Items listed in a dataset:
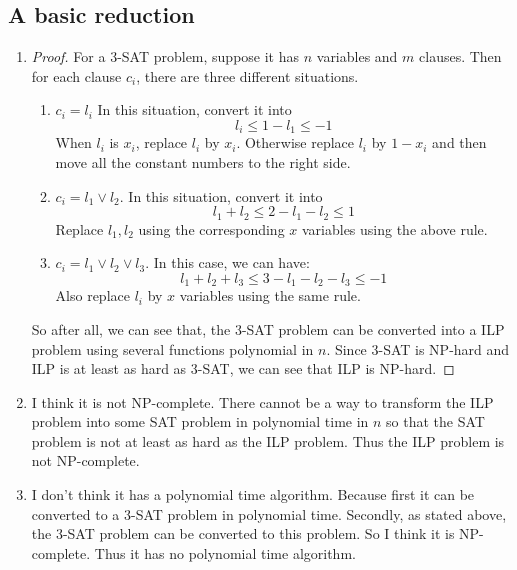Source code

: \documentclass{article}
\begin{document}
\begin{enumerate}
	\section{A basic reduction}
		\begin{enumerate}
			\item \begin{proof}
				For a 3-SAT problem, suppose it has $n$ variables and $m$ clauses. Then for each clause $c_i$, there are three different situations.\begin{enumerate}
				\item $c_i = l_i$ In this situation, convert it into \begin{equation}
					l_i \leq 1
					-l_1 \leq -1
				\end{equation}
				When $l_i$ is $x_i$, replace $l_i$ by $x_i$. Otherwise replace $l_i$ by $1 - x_i$ and then move all the constant numbers to the right side.
				\item $c_i = l_1 \vee l_2$. In this situation, convert it into \begin{equation}
					l_1 + l_2 \leq 2
					-l_1 - l_2 \leq 1
				\end{equation}
				Replace $l_1,l_2$ using the corresponding $x$ variables using the above rule.
				\item $c_i = l_1 \vee l_2 \vee l_3$. In this case, we can have:
				\begin{equation}
					l_1 + l_2 + l_3 \leq 3
					-l_1 - l_2 - l_3 \leq -1
				\end{equation}
				Also replace $l_i$ by $x$ variables using the same rule. \newline
				\end{enumerate}
				So after all, we can see that, the 3-SAT problem can be converted into a ILP problem using several functions polynomial in $n$. Since 3-SAT is NP-hard and ILP is at least as hard as 3-SAT, we can see that ILP is NP-hard.
				\end{proof}
			\item I think it is not NP-complete. There cannot be a way to transform the ILP problem into some SAT problem in polynomial time in $n$ so that the SAT problem is not at least as hard as the ILP problem. Thus the ILP problem is not NP-complete.
			\item I don't think it has a polynomial time algorithm. Because first it can be converted to a 3-SAT problem in polynomial time. Secondly, as stated above, the 3-SAT problem can be converted to this problem. So I think it is NP-complete. Thus it has no polynomial time algorithm.
		\end{enumerate}


\end{enumerate}
\end{document}
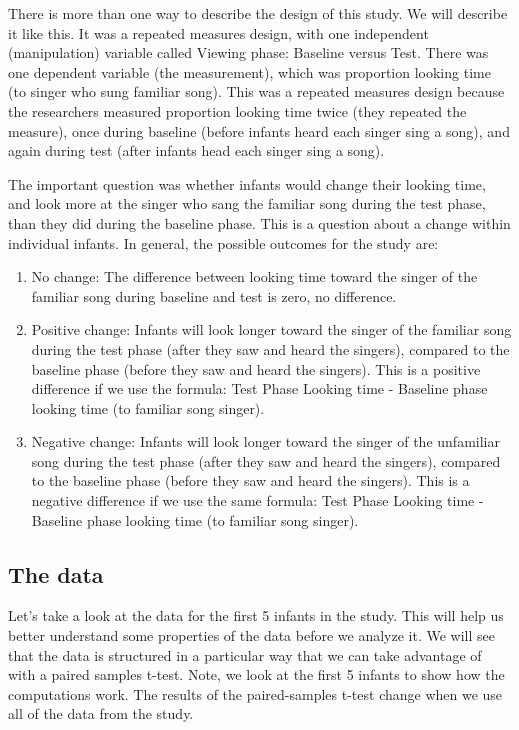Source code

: \documentclass[
]{book}
\begin{document}
There is more than one way to describe the design of this study. We will describe it like this. It was a repeated measures design, with one independent (manipulation) variable called Viewing phase: Baseline versus Test. There was one dependent variable (the measurement), which was proportion looking time (to singer who sung familiar song). This was a repeated measures design because the researchers measured proportion looking time twice (they repeated the measure), once during baseline (before infants heard each singer sing a song), and again during test (after infants head each singer sing a song).

The important question was whether infants would change their looking time, and look more at the singer who sang the familiar song during the test phase, than they did during the baseline phase. This is a question about a change within individual infants. In general, the possible outcomes for the study are:

\begin{enumerate}
\def\labelenumi{\arabic{enumi}.}
\item
  No change: The difference between looking time toward the singer of the familiar song during baseline and test is zero, no difference.
\item
  Positive change: Infants will look longer toward the singer of the familiar song during the test phase (after they saw and heard the singers), compared to the baseline phase (before they saw and heard the singers). This is a positive difference if we use the formula: Test Phase Looking time - Baseline phase looking time (to familiar song singer).
\item
  Negative change: Infants will look longer toward the singer of the unfamiliar song during the test phase (after they saw and heard the singers), compared to the baseline phase (before they saw and heard the singers). This is a negative difference if we use the same formula: Test Phase Looking time - Baseline phase looking time (to familiar song singer).
\end{enumerate}

\subsection{The data}\label{the-data}

Let's take a look at the data for the first 5 infants in the study. This will help us better understand some properties of the data before we analyze it. We will see that the data is structured in a particular way that we can take advantage of with a paired samples t-test. Note, we look at the first 5 infants to show how the computations work. The results of the paired-samples t-test change when we use all of the data from the study.
\end{document}
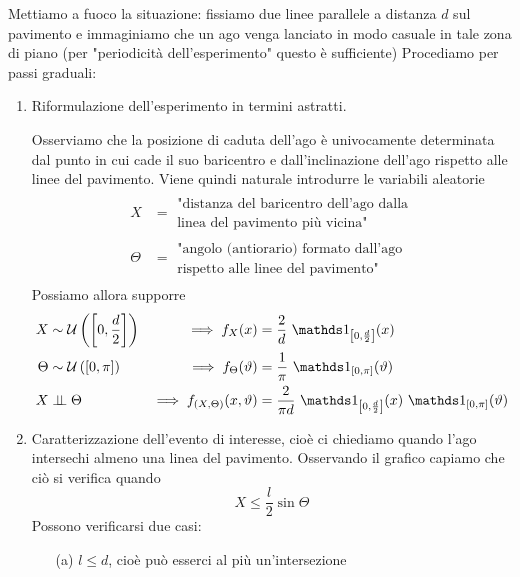 \Soluzione{}
Mettiamo a fuoco la situazione: fissiamo due linee parallele a distanza $d$ sul pavimento e immaginiamo che un ago venga lanciato in modo casuale in tale zona di piano (per "periodicità dell'esperimento" questo è sufficiente)
Procediamo per passi graduali:
\begin{enumerate}

\item Riformulazione dell'esperimento in termini astratti.

Osserviamo che la posizione di caduta dell'ago è univocamente determinata dal punto in cui cade il suo baricentro e dall'inclinazione dell'ago rispetto alle linee del pavimento. Viene quindi naturale introdurre le variabili aleatorie
\begin{gather*}
\begin{aligned}
X&=\begin{matrix}
\text{"distanza del baricentro dell'ago dalla} \\
\text{linea del pavimento più vicina"}
\end{matrix} \\
\Theta &=\begin{matrix}
\text{"angolo (antiorario) formato dall'ago} \\ 
\text{rispetto alle linee del pavimento"}
\end{matrix}
\end{aligned}
\end{gather*}
Possiamo allora supporre
\begin{align*}
X&\sim\Uc\left(\left[0,\frac{d}{2}\right]\right) &\implies f_X(x)&=\frac{2}{d}\ \Ind_{\left[0,\frac{d}{2}\right]}(x) \\
\Theta&\sim\Uc\left(\left[0,\pi\right]\right) &\implies f_\Theta(\vartheta)&=\frac{1}{\pi}\ \Ind_{\left[0,\pi\right]}(\vartheta) \\
X&\indep\Theta&\implies f_{(X,\Theta)}(x,\vartheta)&=\frac{2}{\pi d}\ \Ind_{\left[0,\frac{d}{2}\right]}(x)\ \Ind_{\left[0,\pi\right]}(\vartheta)
\end{align*}

\item Caratterizzazione dell'evento di interesse, cioè ci chiediamo quando l'ago intersechi almeno una linea del pavimento.
Osservando il grafico capiamo che ciò si verifica quando
\[
\boxed{X\leq\frac{l}{2}\sin\Theta}
\]
Possono verificarsi due casi:
\begin{enumerate}

\item [(a)] $l\leq d$, cioè può esserci al più un'intersezione


\end{enumerate}
\end{enumerate}
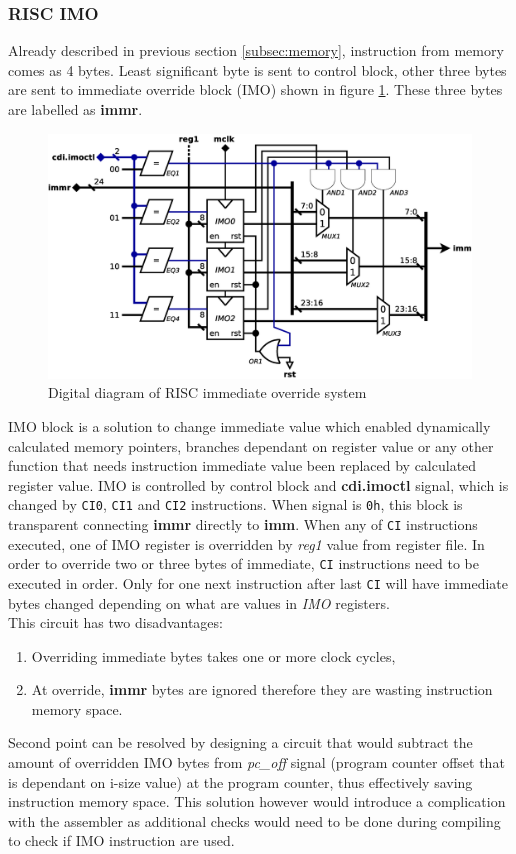 \subsubsection{RISC IMO} \label{subsec:imo}
Already described in previous section \ref{subsec:memory}, instruction from memory comes as 4 bytes. Least significant byte is sent to control block, other three bytes are sent to immediate override block (IMO) shown in figure \ref{fig:risc_imo}. These three bytes are labelled as \textbf{immr}. 

\begin{figure}
	\centering
	\includegraphics[scale=0.4]{../resources/risc_imo.eps}
	\caption{Digital diagram of RISC immediate override system}
	\label{fig:risc_imo}
\end{figure}


IMO block is a solution to change immediate value which enabled dynamically calculated memory pointers, branches dependant on register value or any other function that needs instruction immediate value been replaced by calculated register value. IMO is controlled by control block and \textbf{cdi.imoctl} signal, which is changed by \texttt{CI0}, \texttt{CI1} and \texttt{CI2} instructions. When signal is \texttt{0h}, this block is transparent connecting \textbf{immr} directly to \textbf{imm}. When any of \texttt{CI} instructions executed, one of IMO register is overridden by \textit{reg1} value from register file. In order to override two or three bytes of immediate, \texttt{CI} instructions need to be executed in order. Only for one next instruction after last \texttt{CI} will have immediate bytes changed depending on what are values in \textit{IMO} registers.
\\This circuit has two disadvantages: 
\begin{enumerate}
	\item Overriding immediate bytes takes one or more clock cycles,
	\item At override, \textbf{immr} bytes are ignored therefore they are wasting instruction memory space.
\end{enumerate}
Second point can be resolved by designing a circuit that would subtract the amount of overridden IMO bytes from \textit{pc\_off} signal (program counter offset that is dependant on i-size value) at the program counter, thus effectively saving instruction memory space. This solution however would introduce a complication with the assembler as additional checks would need to be done during compiling to check if IMO instruction are used.

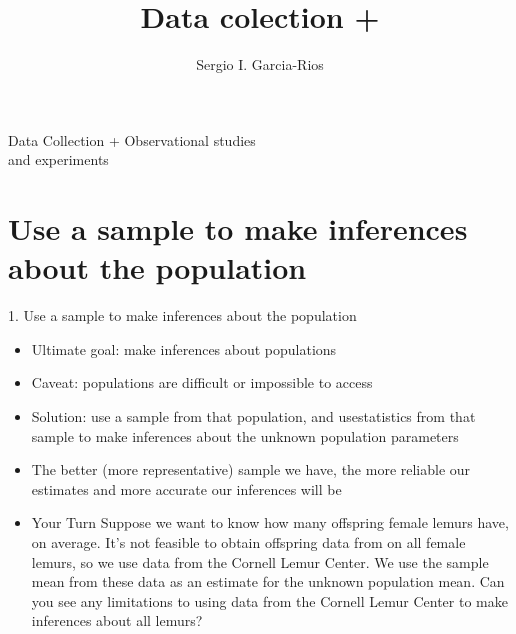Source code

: \documentclass[11pt]{beamer}
\author{Sergio I. Garcia-Rios}
\title{Data colection + }
\institute{Government 3990: Statistics in the Social Science}
\date{}
\begin{document}
\maketitle

\begin{frame}[standout]
\Large{Data Collection + Observational studies \\ and experiments}
\end{frame}


\section{Use a sample to make inferences about the population}
\label{mi1}


\begin{frame}{1. Use a sample to make inferences about the population}
\small{
\begin{itemize}[<+->]
\item Ultimate goal: make inferences about populations
\item Caveat: populations are difficult or impossible to access
\item Solution: use a sample from that population, and use\alert{statistics} from that 
sample to make inferences about the unknown population \alert{parameters}
\item The better (more \alert{representative}) sample we have, the more reliable our 
estimates and more accurate our inferences will be



\item[] \footnotesize{
\begin{exampleblock}{Your Turn}
Suppose we want to know how many offspring female lemurs have, on average.
It's not feasible to obtain offspring data from on all female lemurs, so we use 
data from the Cornell Lemur Center. We use the sample mean from these data as an 
estimate for the unknown population mean. Can you see any limitations to using data 
from the Cornell Lemur Center to make inferences about all lemurs?
\end{exampleblock}
}

\end{itemize}
}
\end{frame}

\end{document}
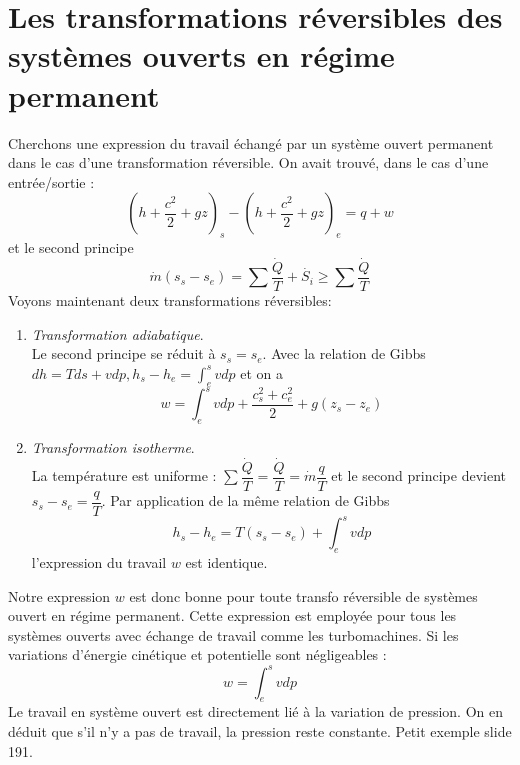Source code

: 	\section{Les transformations réversibles des systèmes ouverts en régime permanent}
	Cherchons une expression du travail échangé par un système ouvert permanent dans le 
	cas d'une transformation réversible. On avait trouvé, dans le cas d'une entrée/sortie :
	\begin{equation}
	\left(h+\dfrac{c^2}{2}+gz\right)_s - \left(h+\dfrac{c^2}{2}+gz\right)_e = q+w
	\end{equation}
	et le second principe
 	\begin{equation}
 	\dot{m}(s_s-s_e)=\sum\dfrac{\dot{Q}}{T}+\dot{S_i}\geq \sum\dfrac{\dot{Q}}{T}
 	\end{equation}
 	Voyons maintenant deux transformations réversibles:
 	\begin{enumerate}
 	\item \textit{Transformation adiabatique}.\\
 	Le second principe se réduit à $s_s=s_e$. Avec la relation de Gibbs $dh = Tds+vdp, 
 	h_s-h_e = \int_e^s vdp$ et on a 
 	\begin{equation}
 	w = \int_e^s vdp +\dfrac{c_s^2+c_e^2}{2} + g(z_s-z_e)
 	\end{equation}
 	\item \textit{Transformation isotherme}.\\ 	
 	La température est uniforme : $\sum \dfrac{\dot{Q}}{T} = \dfrac{\dot{Q}}{T}=\dot{m}
 	\dfrac{q}{T}$ et le second principe devient $s_s-s_e = \dfrac{q}{T}$. Par application 
 	de la même relation de Gibbs
 	\begin{equation}
 	h_s-h_e = T(s_s-s_e) + \int_e^s vdp
 	\end{equation}
 	l'expression du travail $w$ est identique.
 	\end{enumerate}
 	Notre expression $w$ est donc bonne pour toute transfo réversible de systèmes ouvert 
 	en régime permanent. Cette expression est employée pour tous les systèmes ouverts avec
	échange de travail comme les turbomachines. Si les variations d’énergie cinétique et 
	potentielle sont négligeables :
	\begin{equation}
	w = \int_e^s vdp
	\end{equation}
	Le travail en système ouvert est directement lié à la variation de pression. On en 
	déduit que s'il n'y a pas de travail, la pression reste constante. Petit exemple slide 
	191.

**EXERCISE DETAILS**
Each line above with the string "principe" in it should be located and copied.

**RESPONSE TO THE TASK**
	et le second principe
 	Le second principe se réduit à $s_s=s_e$. Avec la relation de Gibbs $dh = Tds+vdp, 
 	\dfrac{q}{T}$ et le second principe devient $s_s-s_e = \dfrac{q}{T}$. Par application 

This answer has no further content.